Monday, January 01, 2007

Can You Spot The Scoring Line?

O'Neil - Sundin - Steen
Tucker - Stajan - Kilger
Battaglia - Pohl - Devereaux
Ondrus - Newbury - Belak

Can you spot the scoring line? Don't worry, we had the same problem.

The Maple Leafs have hit their second stretch of major injuries, and so far, they aren't handling it very well. The first time around, at the beginning of the season the injuries all came on defense. Ian White (who impressed enough to stay with the big boys) and Brendan Bell were the minor league call ups, and Wade Belak found himself skating backwards again. The Leafs jumped that hurdle handily, relying on lots of goals and stable goaltending.

Fast-forward. The injuries have started piling up again, this time among the forwards. It started with Nik Antropov, but that wasn't news, because hell, that guy's always injured. Then, in the same game even, Kyle Wellwood and Alexei Ponikarvovsky, as crucial to Toronto's game as viagra is to Chris Chelios' (that came off harsh. We've got nothing against the NHL's reigning octogenarian), were both injured. Not to be outdone, Mike Peca, went out and showed the kids how to really get injured, breaking his tibia. His freaking tibia. That's one of them season ending injuries, for those without the advanced degree in human anatomy and sports physiology.

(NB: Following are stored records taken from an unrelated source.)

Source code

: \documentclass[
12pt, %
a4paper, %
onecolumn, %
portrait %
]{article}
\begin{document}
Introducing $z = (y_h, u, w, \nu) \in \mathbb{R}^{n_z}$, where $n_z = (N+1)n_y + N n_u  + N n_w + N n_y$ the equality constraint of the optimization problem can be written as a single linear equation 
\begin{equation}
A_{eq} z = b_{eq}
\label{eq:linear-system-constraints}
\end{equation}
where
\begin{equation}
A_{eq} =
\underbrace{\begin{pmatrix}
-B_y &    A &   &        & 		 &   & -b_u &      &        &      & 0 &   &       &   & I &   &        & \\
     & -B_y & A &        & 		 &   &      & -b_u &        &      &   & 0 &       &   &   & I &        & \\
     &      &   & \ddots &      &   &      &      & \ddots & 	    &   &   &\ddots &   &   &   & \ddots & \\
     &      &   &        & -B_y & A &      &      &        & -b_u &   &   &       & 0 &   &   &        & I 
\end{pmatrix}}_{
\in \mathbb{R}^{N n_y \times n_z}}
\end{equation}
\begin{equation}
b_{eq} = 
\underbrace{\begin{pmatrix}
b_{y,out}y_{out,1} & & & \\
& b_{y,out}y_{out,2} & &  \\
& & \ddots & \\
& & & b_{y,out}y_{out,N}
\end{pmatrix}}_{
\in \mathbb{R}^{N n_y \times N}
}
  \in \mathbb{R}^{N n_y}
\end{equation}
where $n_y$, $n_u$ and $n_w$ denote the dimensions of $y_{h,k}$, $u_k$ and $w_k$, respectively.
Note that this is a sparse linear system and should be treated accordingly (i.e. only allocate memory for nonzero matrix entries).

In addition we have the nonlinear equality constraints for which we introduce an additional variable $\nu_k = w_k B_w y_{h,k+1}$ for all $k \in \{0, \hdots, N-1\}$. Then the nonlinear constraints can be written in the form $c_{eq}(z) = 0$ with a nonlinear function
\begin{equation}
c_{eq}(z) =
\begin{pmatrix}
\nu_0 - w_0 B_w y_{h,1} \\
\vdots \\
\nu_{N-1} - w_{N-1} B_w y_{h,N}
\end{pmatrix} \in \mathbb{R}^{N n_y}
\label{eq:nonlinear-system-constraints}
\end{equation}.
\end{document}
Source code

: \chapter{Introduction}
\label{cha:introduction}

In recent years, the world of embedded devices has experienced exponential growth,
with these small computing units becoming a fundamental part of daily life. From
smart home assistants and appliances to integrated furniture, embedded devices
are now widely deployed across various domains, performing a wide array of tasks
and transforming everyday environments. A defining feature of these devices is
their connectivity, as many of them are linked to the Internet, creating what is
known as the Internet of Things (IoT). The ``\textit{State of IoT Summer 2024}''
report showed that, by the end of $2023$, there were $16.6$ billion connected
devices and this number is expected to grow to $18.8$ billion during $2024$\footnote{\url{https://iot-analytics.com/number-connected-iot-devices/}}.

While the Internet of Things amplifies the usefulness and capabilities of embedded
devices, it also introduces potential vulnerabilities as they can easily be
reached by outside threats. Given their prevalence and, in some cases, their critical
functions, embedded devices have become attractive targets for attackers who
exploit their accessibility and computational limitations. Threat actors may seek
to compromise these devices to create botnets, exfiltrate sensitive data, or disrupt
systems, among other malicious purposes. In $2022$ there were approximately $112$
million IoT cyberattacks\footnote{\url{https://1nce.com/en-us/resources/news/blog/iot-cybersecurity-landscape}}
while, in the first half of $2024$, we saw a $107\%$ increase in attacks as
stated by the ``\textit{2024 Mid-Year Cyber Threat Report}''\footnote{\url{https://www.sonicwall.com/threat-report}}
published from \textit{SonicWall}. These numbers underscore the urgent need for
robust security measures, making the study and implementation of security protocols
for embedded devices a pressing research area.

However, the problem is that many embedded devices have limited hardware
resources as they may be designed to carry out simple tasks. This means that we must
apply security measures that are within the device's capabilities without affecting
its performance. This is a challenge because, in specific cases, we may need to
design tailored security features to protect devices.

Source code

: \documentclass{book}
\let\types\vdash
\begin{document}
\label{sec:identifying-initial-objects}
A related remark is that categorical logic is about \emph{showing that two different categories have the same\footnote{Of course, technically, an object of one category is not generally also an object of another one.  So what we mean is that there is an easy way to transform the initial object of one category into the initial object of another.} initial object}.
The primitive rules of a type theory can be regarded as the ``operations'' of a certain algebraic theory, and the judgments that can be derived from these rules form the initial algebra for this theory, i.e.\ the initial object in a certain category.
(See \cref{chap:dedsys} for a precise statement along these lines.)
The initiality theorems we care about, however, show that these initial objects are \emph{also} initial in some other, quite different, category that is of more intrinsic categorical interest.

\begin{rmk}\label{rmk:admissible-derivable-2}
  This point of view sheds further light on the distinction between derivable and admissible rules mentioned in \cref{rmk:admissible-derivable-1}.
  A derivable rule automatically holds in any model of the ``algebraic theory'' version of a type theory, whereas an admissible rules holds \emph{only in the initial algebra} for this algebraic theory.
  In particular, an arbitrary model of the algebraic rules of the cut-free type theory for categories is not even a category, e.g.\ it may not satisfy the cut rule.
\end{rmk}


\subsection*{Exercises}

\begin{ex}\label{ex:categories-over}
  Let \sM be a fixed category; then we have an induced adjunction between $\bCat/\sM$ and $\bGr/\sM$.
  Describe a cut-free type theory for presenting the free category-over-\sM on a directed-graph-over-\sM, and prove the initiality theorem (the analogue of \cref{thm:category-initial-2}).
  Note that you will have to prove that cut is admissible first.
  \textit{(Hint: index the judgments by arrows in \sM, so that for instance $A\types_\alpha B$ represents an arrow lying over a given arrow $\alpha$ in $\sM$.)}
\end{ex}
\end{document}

So, the Leafs are down four of their key cogs. Poni and Wellwood are still anywhere from a couple weeks to tomorrow away from being ready, and Antropov, who knows with that guy. The Peca injury is the worst though, obviously. Signed in the off-season, more for his inspiring playoff run with the Oilers and his ace leadership qualities than his 23 points, Peca was one of the cornerstones of this team. And now he's not.

This leaves some gaping holes in important spots. The top line is currently made up of Mats Sundin (who is probably going to carry this team into the playoffs or literally die trying - seventeen points in his last eleven games), Jeff O'Neill (who may share the same name with the guy who scored 40 for Carolina a few years back, but little else - ten in his last ten) and Alex Steen (whose three goals over his last nine games is a major improvement over one goal through his first thirty). Not a line that exactly inspires confidence.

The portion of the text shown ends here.